- Occupation: Human rights lawyer

= Gissou Nia =

Human rights lawyer

Gissou Nia is an American-Iranian human rights lawyer and senior fellow at the Atlantic Council, where she serves as director of the Strategic Litigation Project, which focuses on accountability and prevention for human rights violations, terrorism, atrocities, and corruption.

In a 2018 interview, Nia said she was born in the United States and described herself as Iranian and Iranian-American. She is a graduate of Rutgers University's Camden School of Law.

Nia began her career at The Hague, where she worked to prosecute war crimes and crimes against humanity at the International Criminal Tribunal for the former Yugoslavia and the International Criminal Court.

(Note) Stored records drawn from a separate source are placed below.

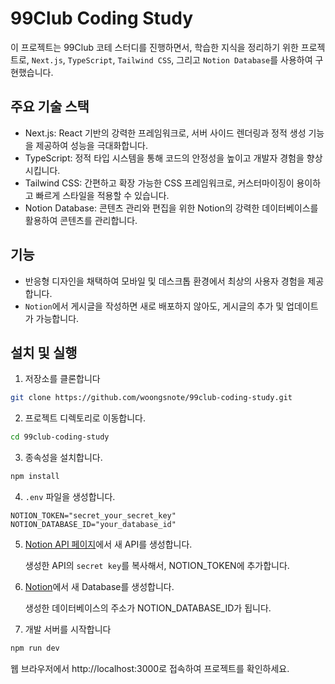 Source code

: # 99Club Coding Study

이 프로젝트는 99Club 코테 스터디를 진행하면서, 학습한 지식을 정리하기 위한 프로젝트로, `Next.js`, `TypeScript`, `Tailwind CSS`, 그리고 `Notion Database`를 사용하여 구현했습니다.

## 주요 기술 스택

- Next.js: React 기반의 강력한 프레임워크로, 서버 사이드 렌더링과 정적 생성 기능을 제공하여 성능을 극대화합니다.
- TypeScript: 정적 타입 시스템을 통해 코드의 안정성을 높이고 개발자 경험을 향상시킵니다.
- Tailwind CSS: 간편하고 확장 가능한 CSS 프레임워크로, 커스터마이징이 용이하고 빠르게 스타일을 적용할 수 있습니다.
- Notion Database: 콘텐츠 관리와 편집을 위한 Notion의 강력한 데이터베이스를 활용하여 콘텐츠를 관리합니다.

## 기능

- 반응형 디자인을 채택하여 모바일 및 데스크톱 환경에서 최상의 사용자 경험을 제공합니다.
- `Notion`에서 게시글을 작성하면 새로 배포하지 않아도, 게시글의 추가 및 업데이트가 가능합니다.

## 설치 및 실행

1. 저장소를 클론합니다

```bash
git clone https://github.com/woongsnote/99club-coding-study.git
```

2. 프로젝트 디렉토리로 이동합니다.

```bash
cd 99club-coding-study
```

3. 종속성을 설치합니다.

```bash
npm install
```

4. `.env` 파일을 생성합니다.

```
NOTION_TOKEN="secret_your_secret_key"
NOTION_DATABASE_ID="your_database_id"
```

5. [Notion API 페이지](https://www.notion.so/my-integrations)에서 새 API를 생성합니다.

   생성한 API의 `secret key`를 복사해서, NOTION_TOKEN에 추가합니다.

6. [Notion](https://www.notion.so)에서 새 Database를 생성합니다.

   생성한 데이터베이스의 주소가 NOTION_DATABASE_ID가 됩니다.

7. 개발 서버를 시작합니다

```bash
npm run dev
```

웹 브라우저에서 http://localhost:3000로 접속하여 프로젝트를 확인하세요.
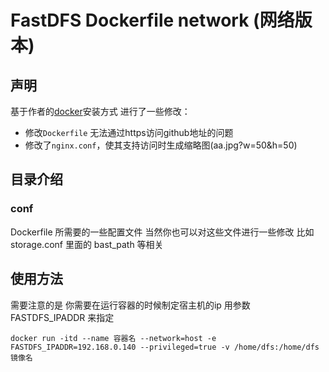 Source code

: # FastDFS Dockerfile network (网络版本)

## 声明
基于作者的[docker](https://github.com/happyfish100/fastdfs/tree/master/docker/dockerfile_network)安装方式 进行了一些修改：

- 修改`Dockerfile` 无法通过https访问github地址的问题
- 修改了`nginx.conf`，使其支持访问时生成缩略图(aa.jpg?w=50&h=50)




## 目录介绍
### conf 
Dockerfile 所需要的一些配置文件
当然你也可以对这些文件进行一些修改  比如 storage.conf 里面的 bast_path 等相关

## 使用方法
需要注意的是 你需要在运行容器的时候制定宿主机的ip 用参数 FASTDFS_IPADDR 来指定



```
docker run -itd --name 容器名 --network=host -e FASTDFS_IPADDR=192.168.0.140 --privileged=true -v /home/dfs:/home/dfs 镜像名
```

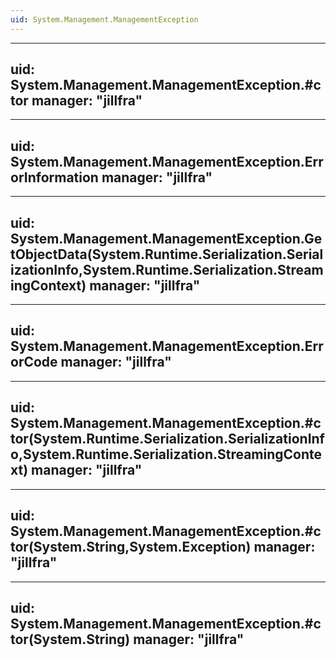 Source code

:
 ```yaml
---
uid: System.Management.ManagementException
---
```


---
uid: System.Management.ManagementException.#ctor
manager: "jillfra"
---

---
uid: System.Management.ManagementException.ErrorInformation
manager: "jillfra"
---

---
uid: System.Management.ManagementException.GetObjectData(System.Runtime.Serialization.SerializationInfo,System.Runtime.Serialization.StreamingContext)
manager: "jillfra"
---

---
uid: System.Management.ManagementException.ErrorCode
manager: "jillfra"
---

---
uid: System.Management.ManagementException.#ctor(System.Runtime.Serialization.SerializationInfo,System.Runtime.Serialization.StreamingContext)
manager: "jillfra"
---

---
uid: System.Management.ManagementException.#ctor(System.String,System.Exception)
manager: "jillfra"
---

---
uid: System.Management.ManagementException.#ctor(System.String)
manager: "jillfra"
---
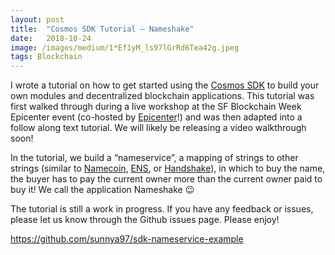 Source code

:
 ```yaml
---
layout:	post
title:	"Cosmos SDK Tutorial — Nameshake"
date:	2018-10-24
image: /images/medium/1*Ef1yM_ls97lGrRd6Tea42g.jpeg
tags: Blockchain
---
```

  
I wrote a tutorial on how to get started using the [Cosmos SDK](https://github.com/cosmos/cosmos-sdk/) to build your own modules and decentralized blockchain applications. This tutorial was first walked through during a live workshop at the SF Blockchain Week Epicenter event (co-hosted by [Epicenter](https://epicenter.tv/)!) and was then adapted into a follow along text tutorial. We will likely be releasing a video walkthrough soon!

In the tutorial, we build a “nameservice”, a mapping of strings to other strings (similar to [Namecoin](https://namecoin.org/), [ENS](https://ens.domains/), or [Handshake](https://handshake.org/)), in which to buy the name, the buyer has to pay the current owner more than the current owner paid to buy it! We call the application Nameshake 😉

The tutorial is still a work in progress. If you have any feedback or issues, please let us know through the Github issues page. Please enjoy!

<https://github.com/sunnya97/sdk-nameservice-example>

   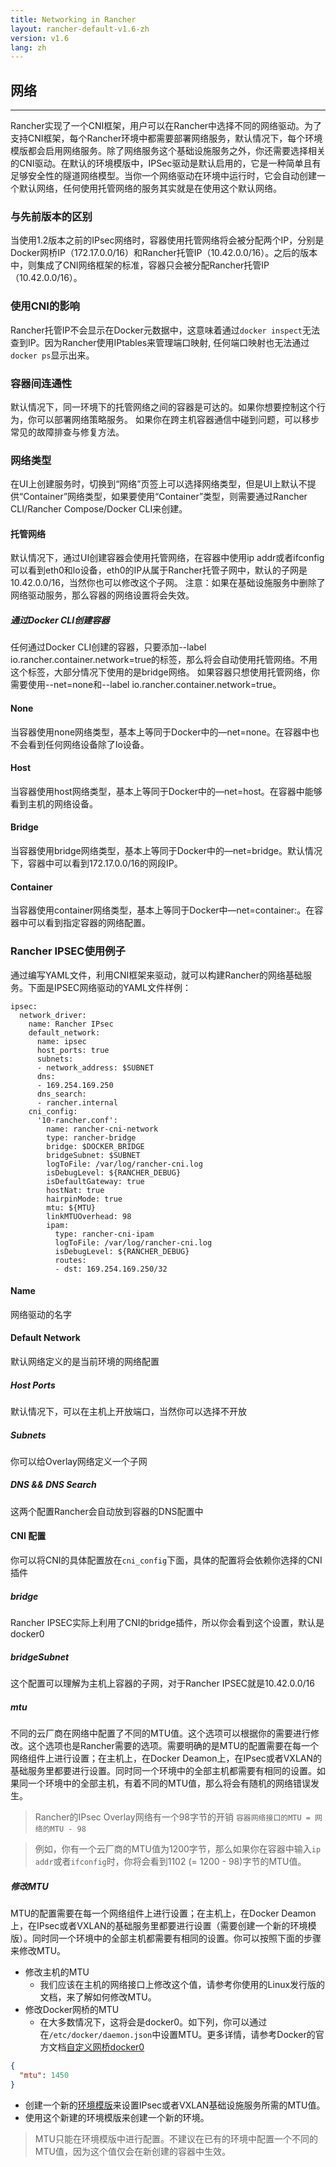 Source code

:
 ```yaml
---
title: Networking in Rancher
layout: rancher-default-v1.6-zh
version: v1.6
lang: zh
---
```


## 网络
---
Rancher实现了一个CNI框架，用户可以在Rancher中选择不同的网络驱动。为了支持CNI框架，每个Rancher环境中都需要部署网络服务，默认情况下，每个环境模版都会启用网络服务。除了网络服务这个基础设施服务之外，你还需要选择相关的CNI驱动。在默认的环境模版中，IPSec驱动是默认启用的，它是一种简单且有足够安全性的隧道网络模型。当你一个网络驱动在环境中运行时，它会自动创建一个默认网络，任何使用托管网络的服务其实就是在使用这个默认网络。

### 与先前版本的区别
当使用1.2版本之前的IPsec网络时，容器使用托管网络将会被分配两个IP，分别是Docker网桥IP（172.17.0.0/16）和Rancher托管IP（10.42.0.0/16）。之后的版本中，则集成了CNI网络框架的标准，容器只会被分配Rancher托管IP（10.42.0.0/16）。

### 使用CNI的影响
Rancher托管IP不会显示在Docker元数据中，这意味着通过`docker inspect`无法查到IP。因为Rancher使用IPtables来管理端口映射, 任何端口映射也无法通过`docker ps`显示出来。

### 容器间连通性
默认情况下，同一环境下的托管网络之间的容器是可达的。如果你想要控制这个行为，你可以部署网络策略服务。
如果你在跨主机容器通信中碰到问题，可以移步常见的故障排查与修复方法。

### 网络类型
在UI上创建服务时，切换到“网络”页签上可以选择网络类型，但是UI上默认不提供“Container”网络类型，如果要使用“Container”类型，则需要通过Rancher CLI/Rancher Compose/Docker CLI来创建。

#### 托管网络
默认情况下，通过UI创建容器会使用托管网络，在容器中使用ip addr或者ifconfig可以看到eth0和lo设备，eth0的IP从属于Rancher托管子网中，默认的子网是10.42.0.0/16，当然你也可以修改这个子网。
注意：如果在基础设施服务中删除了网络驱动服务，那么容器的网络设置将会失效。

##### 通过Docker CLI创建容器
任何通过Docker CLI创建的容器，只要添加--label io.rancher.container.network=true的标签，那么将会自动使用托管网络。不用这个标签，大部分情况下使用的是bridge网络。
如果容器只想使用托管网络，你需要使用--net=none和--label io.rancher.container.network=true。

#### None
当容器使用none网络类型，基本上等同于Docker中的—net=none。在容器中也不会看到任何网络设备除了lo设备。

#### Host
当容器使用host网络类型，基本上等同于Docker中的—net=host。在容器中能够看到主机的网络设备。

#### Bridge
当容器使用bridge网络类型，基本上等同于Docker中的—net=bridge。默认情况下，容器中可以看到172.17.0.0/16的网段IP。

#### Container
当容器使用container网络类型，基本上等同于Docker中—net=container:<CONTAINER>。在容器中可以看到指定容器的网络配置。

### Rancher IPSEC使用例子
通过编写YAML文件，利用CNI框架来驱动，就可以构建Rancher的网络基础服务。下面是IPSEC网络驱动的YAML文件样例：
```
ipsec:
  network_driver:
    name: Rancher IPsec
    default_network:
      name: ipsec
      host_ports: true
      subnets:
      - network_address: $SUBNET
      dns:
      - 169.254.169.250
      dns_search:
      - rancher.internal
    cni_config:
      '10-rancher.conf':
        name: rancher-cni-network
        type: rancher-bridge
        bridge: $DOCKER_BRIDGE
        bridgeSubnet: $SUBNET
        logToFile: /var/log/rancher-cni.log
        isDebugLevel: ${RANCHER_DEBUG}
        isDefaultGateway: true
        hostNat: true
        hairpinMode: true
        mtu: ${MTU}
        linkMTUOverhead: 98
        ipam:
          type: rancher-cni-ipam
          logToFile: /var/log/rancher-cni.log
          isDebugLevel: ${RANCHER_DEBUG}
          routes:
          - dst: 169.254.169.250/32
```

#### Name
网络驱动的名字

#### Default Network
默认网络定义的是当前环境的网络配置

##### Host Ports
默认情况下，可以在主机上开放端口，当然你可以选择不开放

##### Subnets
你可以给Overlay网络定义一个子网

##### DNS && DNS Search
这两个配置Rancher会自动放到容器的DNS配置中

#### CNI 配置
你可以将CNI的具体配置放在`cni_config`下面，具体的配置将会依赖你选择的CNI插件

##### bridge
Rancher IPSEC实际上利用了CNI的bridge插件，所以你会看到这个设置，默认是docker0

##### bridgeSubnet
这个配置可以理解为主机上容器的子网，对于Rancher IPSEC就是10.42.0.0/16

##### mtu

不同的云厂商在网络中配置了不同的MTU值。这个选项可以根据你的需要进行修改。这个选项也是Rancher需要的选项。需要明确的是MTU的配置需要在每一个网络组件上进行设置；在主机上，在Docker Deamon上，在IPsec或者VXLAN的基础服务里都要进行设置。同时同一个环境中的全部主机都需要有相同的设置。如果同一个环境中的全部主机，有着不同的MTU值，那么将会有随机的网络错误发生。

> Rancher的IPsec Overlay网络有一个98字节的开销
> `容器网络接口的MTU = 网络的MTU - 98`

> 例如，你有一个云厂商的MTU值为1200字节，那么如果你在容器中输入`ip addr`或者`ifconfig`时，你将会看到1102 (= 1200 - 98)字节的MTU值。

##### 修改MTU

MTU的配置需要在每一个网络组件上进行设置；在主机上，在Docker Deamon上，在IPsec或者VXLAN的基础服务里都要进行设置（需要创建一个新的环境模版）。同时同一个环境中的全部主机都需要有相同的设置。你可以按照下面的步骤来修改MTU。

* 修改主机的MTU
  * 我们应该在主机的网络接口上修改这个值，请参考你使用的Linux发行版的文档，来了解如何修改MTU。
* 修改Docker网桥的MTU
  * 在大多数情况下，这将会是docker0。如下列，你可以通过在`/etc/docker/daemon.json`中设置MTU。更多详情，请参考Docker的官方文档[自定义网桥docker0](https://docs.docker.com/engine/userguide/networking/default_network/custom-docker0/)

```json
{
  "mtu": 1450
}
```

* 创建一个新的[环境模版]({{site.baseurl}}/rancher/{{page.version}}/{{page.lang}}/environments/#什么是环境模版)来设置IPsec或者VXLAN基础设施服务所需的MTU值。
* 使用这个新建的环境模版来创建一个新的环境。

> MTU只能在环境模版中进行配置。不建议在已有的环境中配置一个不同的MTU值，因为这个值仅会在新创建的容器中生效。

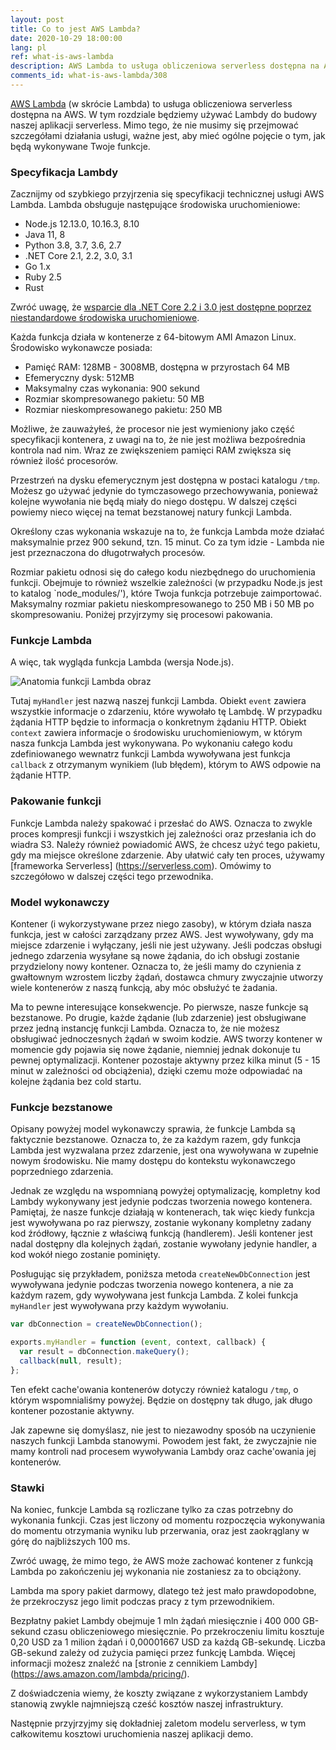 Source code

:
 ```yaml
---
layout: post
title: Co to jest AWS Lambda?
date: 2020-10-29 18:00:00
lang: pl
ref: what-is-aws-lambda
description: AWS Lambda to usługa obliczeniowa serverless dostępna na Amazon Web Services. Uruchamia fragmenty kodu (zwane funkcjami Lambda) w kontenerach bezstanowych, które są wywoływane na żądanie, aby odpowiedzieć na zdarzenia (takie jak żądania HTTP). Po zakończeniu wykonywania funkcji kontenery są wyłączane. Użytkownicy ponoszą koszt jedynie za czas potrzebny do wykonania funkcji.
comments_id: what-is-aws-lambda/308
---
```


[AWS Lambda](https://aws.amazon.com/lambda/) (w skrócie Lambda) to usługa obliczeniowa serverless dostępna na AWS. W tym rozdziale będziemy używać Lambdy do budowy naszej aplikacji serverless. Mimo tego, że nie musimy się przejmować szczegółami działania usługi, ważne jest, aby mieć ogólne pojęcie o tym, jak będą wykonywane Twoje funkcje.

### Specyfikacja Lambdy

Zacznijmy od szybkiego przyjrzenia się specyfikacji technicznej usługi AWS Lambda. Lambda obsługuje następujące środowiska uruchomieniowe:

- Node.js 12.13.0, 10.16.3, 8.10
- Java 11, 8
- Python 3.8, 3.7, 3.6, 2.7
- .NET Core 2.1, 2.2, 3.0, 3.1
- Go 1.x
- Ruby 2.5
- Rust

Zwróć uwagę, że [wsparcie dla .NET Core 2.2 i 3.0 jest dostępne poprzez niestandardowe środowiska uruchomieniowe](https://aws.amazon.com/blogs/developer/announcing-amazon-lambda-runtimesupport/).

Każda funkcja działa w kontenerze z 64-bitowym AMI Amazon Linux. Środowisko wykonawcze posiada:

- Pamięć RAM: 128MB - 3008MB, dostępna w przyrostach 64 MB
- Efemeryczny dysk: 512MB
- Maksymalny czas wykonania: 900 sekund
- Rozmiar skompresowanego pakietu: 50 MB
- Rozmiar nieskompresowanego pakietu: 250 MB

Możliwe, że zauważyłeś, że procesor nie jest wymieniony jako część specyfikacji kontenera, z uwagi na to, że nie jest możliwa bezpośrednia kontrola nad nim. Wraz ze zwiększeniem pamięci RAM zwiększa się również ilość procesorów.

Przestrzeń na dysku efemerycznym jest dostępna w postaci katalogu `/tmp`. Możesz go używać jedynie do tymczasowego przechowywania, ponieważ kolejne wywołania nie będą miały do niego dostępu. W dalszej części powiemy nieco więcej na temat bezstanowej natury funkcji Lambda.

Określony czas wykonania wskazuje na to, że funkcja Lambda może działać maksymalnie przez 900 sekund, tzn. 15 minut. Co za tym idzie - Lambda nie jest przeznaczona do długotrwałych procesów.

Rozmiar pakietu odnosi się do całego kodu niezbędnego do uruchomienia funkcji. Obejmuje to również wszelkie zależności (w przypadku Node.js jest to katalog `node_modules/'), które Twoja funkcja potrzebuje zaimportować. Maksymalny rozmiar pakietu nieskompresowanego to 250 MB i 50 MB po skompresowaniu. Poniżej przyjrzymy się procesowi pakowania.

### Funkcje Lambda

A więc, tak wygląda funkcja Lambda (wersja Node.js).

![Anatomia funkcji Lambda obraz](/assets/anatomy-of-a-lambda-function.png)

Tutaj `myHandler` jest nazwą naszej funkcji Lambda. Obiekt `event` zawiera wszystkie informacje o zdarzeniu, które wywołało tę Lambdę. W przypadku żądania HTTP będzie to informacja o konkretnym żądaniu HTTP. Obiekt `context` zawiera informacje o środowisku uruchomieniowym, w którym nasza funkcja Lambda jest wykonywana. Po wykonaniu całego kodu zdefiniowanego wewnatrz funkcji Lambda wywoływana jest funkcja `callback` z otrzymanym wynikiem (lub błędem), którym to AWS odpowie na żądanie HTTP.

### Pakowanie funkcji

Funkcje Lambda należy spakować i przesłać do AWS. Oznacza to zwykle proces kompresji funkcji i wszystkich jej zależności oraz przesłania ich do wiadra S3. Należy również powiadomić AWS, że chcesz użyć tego pakietu, gdy ma miejsce określone zdarzenie. Aby ułatwić cały ten proces, używamy [frameworka Serverless] (https://serverless.com). Omówimy to szczegółowo w dalszej części tego przewodnika.

### Model wykonawczy

Kontener (i wykorzystywane przez niego zasoby), w którym działa nasza funkcja, jest w całości zarządzany przez AWS. Jest wywoływany, gdy ma miejsce zdarzenie i wyłączany, jeśli nie jest używany. Jeśli podczas obsługi jednego zdarzenia wysyłane są nowe żądania, do ich obsługi zostanie przydzielony nowy kontener. Oznacza to, że jeśli mamy do czynienia z gwałtownym wzrostem liczby żądań, dostawca chmury zwyczajnie utworzy wiele kontenerów z naszą funkcją, aby móc obsłużyć te żadania.

Ma to pewne interesujące konsekwencje. Po pierwsze, nasze funkcje są bezstanowe. Po drugie, każde żądanie (lub zdarzenie) jest obsługiwane przez jedną instancję funkcji Lambda. Oznacza to, że nie możesz obsługiwać jednoczesnych żądań w swoim kodzie. AWS tworzy kontener w momencie gdy pojawia się nowe żądanie, niemniej jednak dokonuje tu pewnej optymalizacji. Kontener pozostaje aktywny przez kilka minut (5 - 15 minut w zależności od obciążenia), dzięki czemu może odpowiadać na kolejne żądania bez cold startu.

### Funkcje bezstanowe

Opisany powyżej model wykonawczy sprawia, że funkcje Lambda są faktycznie bezstanowe. Oznacza to, że za każdym razem, gdy funkcja Lambda jest wyzwalana przez zdarzenie, jest ona wywoływana w zupełnie nowym środowisku. Nie mamy dostępu do kontekstu wykonawczego poprzedniego zdarzenia.

Jednak ze względu na wspomnianą powyżej optymalizację, kompletny kod Lambdy wykonywany jest jedynie podczas tworzenia nowego kontenera. Pamiętaj, że nasze funkcje działają w kontenerach, tak więc kiedy funkcja jest wywoływana po raz pierwszy, zostanie wykonany kompletny zadany kod źródłowy, łącznie z właściwą funkcją (handlerem). Jeśli kontener jest nadal dostępny dla kolejnych żądań, zostanie wywołany jedynie handler, a kod wokół niego zostanie pominięty.

Posługując się przykładem, poniższa metoda `createNewDbConnection` jest wywoływana jedynie podczas tworzenia nowego kontenera, a nie za każdym razem, gdy wywoływana jest funkcja Lambda. Z kolei funkcja `myHandler` jest wywoływana przy każdym wywołaniu.

```js
var dbConnection = createNewDbConnection();

exports.myHandler = function (event, context, callback) {
  var result = dbConnection.makeQuery();
  callback(null, result);
};
```

Ten efekt cache'owania kontenerów dotyczy również katalogu `/tmp`, o którym wspomnialiśmy powyżej. Będzie on dostępny tak długo, jak długo kontener pozostanie aktywny.

Jak zapewne się domyślasz, nie jest to niezawodny sposób na uczynienie naszych funkcji Lambda stanowymi. Powodem jest fakt, że zwyczajnie nie mamy kontroli nad procesem wywoływania Lambdy oraz cache'owania jej kontenerów.

### Stawki

Na koniec, funkcje Lambda są rozliczane tylko za czas potrzebny do wykonania funkcji. Czas jest liczony od momentu rozpoczęcia wykonywania do momentu otrzymania wyniku lub przerwania, oraz jest zaokrąglany w górę do najbliższych 100 ms.

Zwróć uwagę, że mimo tego, że AWS może zachować kontener z funkcją Lambda po zakończeniu jej wykonania nie zostaniesz za to obciążony.

Lambda ma spory pakiet darmowy, dlatego też jest mało prawdopodobne, że przekroczysz jego limit podczas pracy z tym przewodnikiem.

Bezpłatny pakiet Lambdy obejmuje 1 mln żądań miesięcznie i 400 000 GB-sekund czasu obliczeniowego miesięcznie. Po przekroczeniu limitu kosztuje 0,20 USD za 1 milion żądań i 0,00001667 USD za każdą GB-sekundę. Liczba GB-sekund zależy od zużycia pamięci przez funkcję Lambda. Więcej informacji możesz znaleźć na [stronie z cennikiem Lambdy] (https://aws.amazon.com/lambda/pricing/).

Z doświadczenia wiemy, że koszty związane z wykorzystaniem Lambdy stanowią zwykle najmniejszą cześć kosztów naszej infrastruktury.

Następnie przyjrzyjmy się dokładniej zaletom modelu serverless, w tym całkowitemu kosztowi uruchomienia naszej aplikacji demo.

She serves as board chair of the Iran Human Rights Documentation Center where she aims to promote accountability, human rights and the rule of law in Iran. Since the murder of Mahsa Amini in September 2022, Nia has pursued efforts to hold the Islamic Republic accountable, leading a successful campaign to have Iran removed from the UN Commission on the Status of Women.

Since March 2023, Nia has been a founding member and legal advisor to the End Gender Apartheid campaign, an effort to codify the crime of gender apartheid under international law.

In 2026, Nia said the 2025-2026 Iranian protests are motivated by the Iranian people's desire for regime change.